Description of the task ▸
Only lines containing "janvier" are wanted from the data below. Copy those lines.

-- Available data follows --

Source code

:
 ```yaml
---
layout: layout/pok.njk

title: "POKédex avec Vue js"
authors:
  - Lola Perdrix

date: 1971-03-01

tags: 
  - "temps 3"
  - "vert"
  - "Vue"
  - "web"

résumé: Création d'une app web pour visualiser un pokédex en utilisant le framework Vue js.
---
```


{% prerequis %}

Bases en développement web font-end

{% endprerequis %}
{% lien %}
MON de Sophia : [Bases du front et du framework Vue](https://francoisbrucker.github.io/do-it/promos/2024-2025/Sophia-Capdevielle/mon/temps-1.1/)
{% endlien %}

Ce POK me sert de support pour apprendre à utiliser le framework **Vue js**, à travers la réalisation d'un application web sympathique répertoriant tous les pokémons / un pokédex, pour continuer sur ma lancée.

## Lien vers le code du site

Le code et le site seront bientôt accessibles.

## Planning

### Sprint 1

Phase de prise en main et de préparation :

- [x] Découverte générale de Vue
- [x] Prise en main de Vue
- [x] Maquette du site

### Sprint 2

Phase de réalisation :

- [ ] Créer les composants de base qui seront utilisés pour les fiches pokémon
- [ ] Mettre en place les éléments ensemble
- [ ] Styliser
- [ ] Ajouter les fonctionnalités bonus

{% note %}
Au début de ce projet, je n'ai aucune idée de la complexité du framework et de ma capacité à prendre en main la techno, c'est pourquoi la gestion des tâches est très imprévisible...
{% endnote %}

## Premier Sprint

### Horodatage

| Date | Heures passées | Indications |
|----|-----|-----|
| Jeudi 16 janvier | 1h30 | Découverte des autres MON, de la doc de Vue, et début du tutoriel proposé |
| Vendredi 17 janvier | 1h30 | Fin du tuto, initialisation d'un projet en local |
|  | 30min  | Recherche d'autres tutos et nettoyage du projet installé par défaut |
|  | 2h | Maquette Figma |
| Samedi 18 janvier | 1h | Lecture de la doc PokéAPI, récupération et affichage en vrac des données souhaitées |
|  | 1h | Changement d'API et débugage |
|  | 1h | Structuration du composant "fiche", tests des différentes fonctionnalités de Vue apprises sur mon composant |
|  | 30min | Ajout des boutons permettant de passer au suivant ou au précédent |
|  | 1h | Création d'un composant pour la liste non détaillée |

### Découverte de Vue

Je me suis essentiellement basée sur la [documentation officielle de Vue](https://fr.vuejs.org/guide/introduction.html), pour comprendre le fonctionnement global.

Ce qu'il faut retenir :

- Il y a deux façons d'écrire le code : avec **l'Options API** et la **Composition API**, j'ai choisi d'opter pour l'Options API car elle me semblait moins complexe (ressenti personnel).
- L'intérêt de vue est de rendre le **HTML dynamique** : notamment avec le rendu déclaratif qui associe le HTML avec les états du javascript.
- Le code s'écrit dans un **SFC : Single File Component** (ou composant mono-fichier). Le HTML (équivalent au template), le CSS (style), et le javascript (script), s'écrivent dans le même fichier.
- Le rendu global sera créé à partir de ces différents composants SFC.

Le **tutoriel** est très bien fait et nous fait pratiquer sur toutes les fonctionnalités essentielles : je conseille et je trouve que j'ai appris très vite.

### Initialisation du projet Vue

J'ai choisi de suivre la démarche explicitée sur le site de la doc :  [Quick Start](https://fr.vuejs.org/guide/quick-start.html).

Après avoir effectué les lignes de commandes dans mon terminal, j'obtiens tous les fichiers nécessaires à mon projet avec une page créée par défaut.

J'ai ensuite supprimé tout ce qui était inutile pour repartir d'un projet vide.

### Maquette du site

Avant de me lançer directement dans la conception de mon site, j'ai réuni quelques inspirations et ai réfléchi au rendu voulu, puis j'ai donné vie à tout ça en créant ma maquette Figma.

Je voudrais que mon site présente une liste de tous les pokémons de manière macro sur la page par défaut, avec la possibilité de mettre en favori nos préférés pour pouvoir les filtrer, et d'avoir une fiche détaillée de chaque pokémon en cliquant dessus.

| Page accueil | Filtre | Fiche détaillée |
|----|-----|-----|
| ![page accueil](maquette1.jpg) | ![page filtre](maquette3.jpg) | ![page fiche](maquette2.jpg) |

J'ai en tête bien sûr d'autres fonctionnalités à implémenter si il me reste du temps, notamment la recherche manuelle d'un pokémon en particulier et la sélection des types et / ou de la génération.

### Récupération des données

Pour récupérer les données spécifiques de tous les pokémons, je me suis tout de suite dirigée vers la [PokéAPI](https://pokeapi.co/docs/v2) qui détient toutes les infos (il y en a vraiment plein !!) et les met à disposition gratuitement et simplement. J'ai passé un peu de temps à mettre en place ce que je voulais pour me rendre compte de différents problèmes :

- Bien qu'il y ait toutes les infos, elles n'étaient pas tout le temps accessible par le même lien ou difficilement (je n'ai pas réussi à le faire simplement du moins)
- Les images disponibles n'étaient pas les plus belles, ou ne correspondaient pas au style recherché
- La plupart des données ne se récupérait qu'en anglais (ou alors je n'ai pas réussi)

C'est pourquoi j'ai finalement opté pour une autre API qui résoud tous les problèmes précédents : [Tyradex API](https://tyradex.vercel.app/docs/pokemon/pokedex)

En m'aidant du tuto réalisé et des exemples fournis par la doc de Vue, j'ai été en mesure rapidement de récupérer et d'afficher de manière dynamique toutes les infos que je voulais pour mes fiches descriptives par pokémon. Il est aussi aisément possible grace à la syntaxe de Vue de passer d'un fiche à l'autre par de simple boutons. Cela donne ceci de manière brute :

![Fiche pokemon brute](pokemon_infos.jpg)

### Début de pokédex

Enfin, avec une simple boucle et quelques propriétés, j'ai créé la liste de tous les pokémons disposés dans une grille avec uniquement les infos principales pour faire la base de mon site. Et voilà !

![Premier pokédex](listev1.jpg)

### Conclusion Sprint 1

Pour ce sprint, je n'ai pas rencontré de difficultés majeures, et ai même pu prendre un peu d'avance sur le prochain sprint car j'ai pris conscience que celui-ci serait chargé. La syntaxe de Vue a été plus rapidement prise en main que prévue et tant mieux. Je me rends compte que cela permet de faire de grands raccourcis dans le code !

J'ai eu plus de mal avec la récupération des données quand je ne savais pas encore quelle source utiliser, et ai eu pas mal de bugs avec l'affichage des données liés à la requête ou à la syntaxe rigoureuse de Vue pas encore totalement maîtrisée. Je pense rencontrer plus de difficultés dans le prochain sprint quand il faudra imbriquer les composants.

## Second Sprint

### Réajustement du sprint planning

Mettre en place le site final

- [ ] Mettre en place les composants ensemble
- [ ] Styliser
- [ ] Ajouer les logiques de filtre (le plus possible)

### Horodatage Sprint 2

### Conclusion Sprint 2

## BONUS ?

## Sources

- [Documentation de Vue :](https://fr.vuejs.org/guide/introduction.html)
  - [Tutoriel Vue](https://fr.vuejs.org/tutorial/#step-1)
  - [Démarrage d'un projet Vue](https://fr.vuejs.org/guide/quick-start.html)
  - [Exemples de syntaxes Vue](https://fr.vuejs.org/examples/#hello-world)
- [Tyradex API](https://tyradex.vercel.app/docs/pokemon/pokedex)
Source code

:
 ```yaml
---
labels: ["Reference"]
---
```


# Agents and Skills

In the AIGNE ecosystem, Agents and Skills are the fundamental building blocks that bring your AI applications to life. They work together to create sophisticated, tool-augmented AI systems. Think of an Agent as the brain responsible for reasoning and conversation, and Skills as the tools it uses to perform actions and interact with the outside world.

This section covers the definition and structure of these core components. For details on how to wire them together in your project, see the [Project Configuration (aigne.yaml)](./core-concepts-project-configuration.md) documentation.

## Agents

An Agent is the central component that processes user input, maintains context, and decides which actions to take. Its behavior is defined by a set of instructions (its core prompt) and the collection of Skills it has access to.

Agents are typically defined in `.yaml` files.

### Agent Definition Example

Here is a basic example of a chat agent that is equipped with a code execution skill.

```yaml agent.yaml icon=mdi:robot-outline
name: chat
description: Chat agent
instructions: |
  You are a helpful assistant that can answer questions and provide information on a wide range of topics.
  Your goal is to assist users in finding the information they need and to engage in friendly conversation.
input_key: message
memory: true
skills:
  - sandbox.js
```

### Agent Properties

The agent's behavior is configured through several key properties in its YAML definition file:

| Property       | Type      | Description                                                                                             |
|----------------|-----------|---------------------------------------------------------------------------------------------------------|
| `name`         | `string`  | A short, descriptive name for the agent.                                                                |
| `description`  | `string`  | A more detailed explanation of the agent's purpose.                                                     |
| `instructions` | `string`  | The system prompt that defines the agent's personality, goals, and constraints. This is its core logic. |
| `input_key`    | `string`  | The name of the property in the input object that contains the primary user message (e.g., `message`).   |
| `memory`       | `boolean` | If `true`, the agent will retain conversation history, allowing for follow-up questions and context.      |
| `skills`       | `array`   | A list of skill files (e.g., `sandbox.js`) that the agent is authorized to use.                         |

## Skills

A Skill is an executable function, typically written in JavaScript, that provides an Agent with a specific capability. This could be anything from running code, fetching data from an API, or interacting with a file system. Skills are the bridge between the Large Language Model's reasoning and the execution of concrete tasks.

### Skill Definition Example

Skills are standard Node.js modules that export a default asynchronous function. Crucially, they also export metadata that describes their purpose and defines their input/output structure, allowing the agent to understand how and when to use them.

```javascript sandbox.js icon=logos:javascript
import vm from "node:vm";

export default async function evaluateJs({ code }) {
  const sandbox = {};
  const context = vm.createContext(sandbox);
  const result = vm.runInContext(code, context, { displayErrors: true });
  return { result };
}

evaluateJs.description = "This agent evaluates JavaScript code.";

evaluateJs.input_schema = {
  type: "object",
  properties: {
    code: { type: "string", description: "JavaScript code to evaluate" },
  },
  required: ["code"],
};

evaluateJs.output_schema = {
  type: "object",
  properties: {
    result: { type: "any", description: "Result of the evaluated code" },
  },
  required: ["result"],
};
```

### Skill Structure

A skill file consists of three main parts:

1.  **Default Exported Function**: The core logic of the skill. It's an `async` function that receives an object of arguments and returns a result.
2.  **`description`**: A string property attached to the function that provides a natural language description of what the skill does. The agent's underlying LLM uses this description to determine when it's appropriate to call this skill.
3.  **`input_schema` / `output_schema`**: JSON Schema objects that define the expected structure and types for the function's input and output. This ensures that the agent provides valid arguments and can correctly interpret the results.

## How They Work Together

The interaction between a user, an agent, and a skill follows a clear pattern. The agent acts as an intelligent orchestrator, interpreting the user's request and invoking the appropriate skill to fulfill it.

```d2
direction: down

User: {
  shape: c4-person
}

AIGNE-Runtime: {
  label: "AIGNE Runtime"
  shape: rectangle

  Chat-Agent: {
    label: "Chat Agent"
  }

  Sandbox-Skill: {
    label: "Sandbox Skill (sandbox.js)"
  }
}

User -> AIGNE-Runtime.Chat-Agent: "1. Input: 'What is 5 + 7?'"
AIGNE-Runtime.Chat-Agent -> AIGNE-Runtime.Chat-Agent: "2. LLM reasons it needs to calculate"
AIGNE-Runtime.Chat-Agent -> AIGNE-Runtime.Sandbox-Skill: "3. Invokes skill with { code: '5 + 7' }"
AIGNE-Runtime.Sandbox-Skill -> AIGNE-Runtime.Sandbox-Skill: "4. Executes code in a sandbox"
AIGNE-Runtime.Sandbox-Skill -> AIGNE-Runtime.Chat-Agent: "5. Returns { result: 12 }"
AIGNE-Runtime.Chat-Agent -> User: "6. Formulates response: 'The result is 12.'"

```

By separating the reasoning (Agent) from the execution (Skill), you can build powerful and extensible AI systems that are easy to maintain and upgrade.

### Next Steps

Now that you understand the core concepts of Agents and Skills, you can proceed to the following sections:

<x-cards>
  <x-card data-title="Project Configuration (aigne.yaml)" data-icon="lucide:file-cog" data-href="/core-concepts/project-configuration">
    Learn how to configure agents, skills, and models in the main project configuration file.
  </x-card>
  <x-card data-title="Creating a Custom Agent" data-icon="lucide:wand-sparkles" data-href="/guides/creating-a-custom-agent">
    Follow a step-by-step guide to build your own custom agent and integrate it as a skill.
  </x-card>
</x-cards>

-- Available data concluded --

Response ▸
| Jeudi 16 janvier | 1h30 | Découverte des autres MON, de la doc de Vue, et début du tutoriel proposé |
| Vendredi 17 janvier | 1h30 | Fin du tuto, initialisation d'un projet en local |
| Samedi 18 janvier | 1h | Lecture de la doc PokéAPI, récupération et affichage en vrac des données souhaitées |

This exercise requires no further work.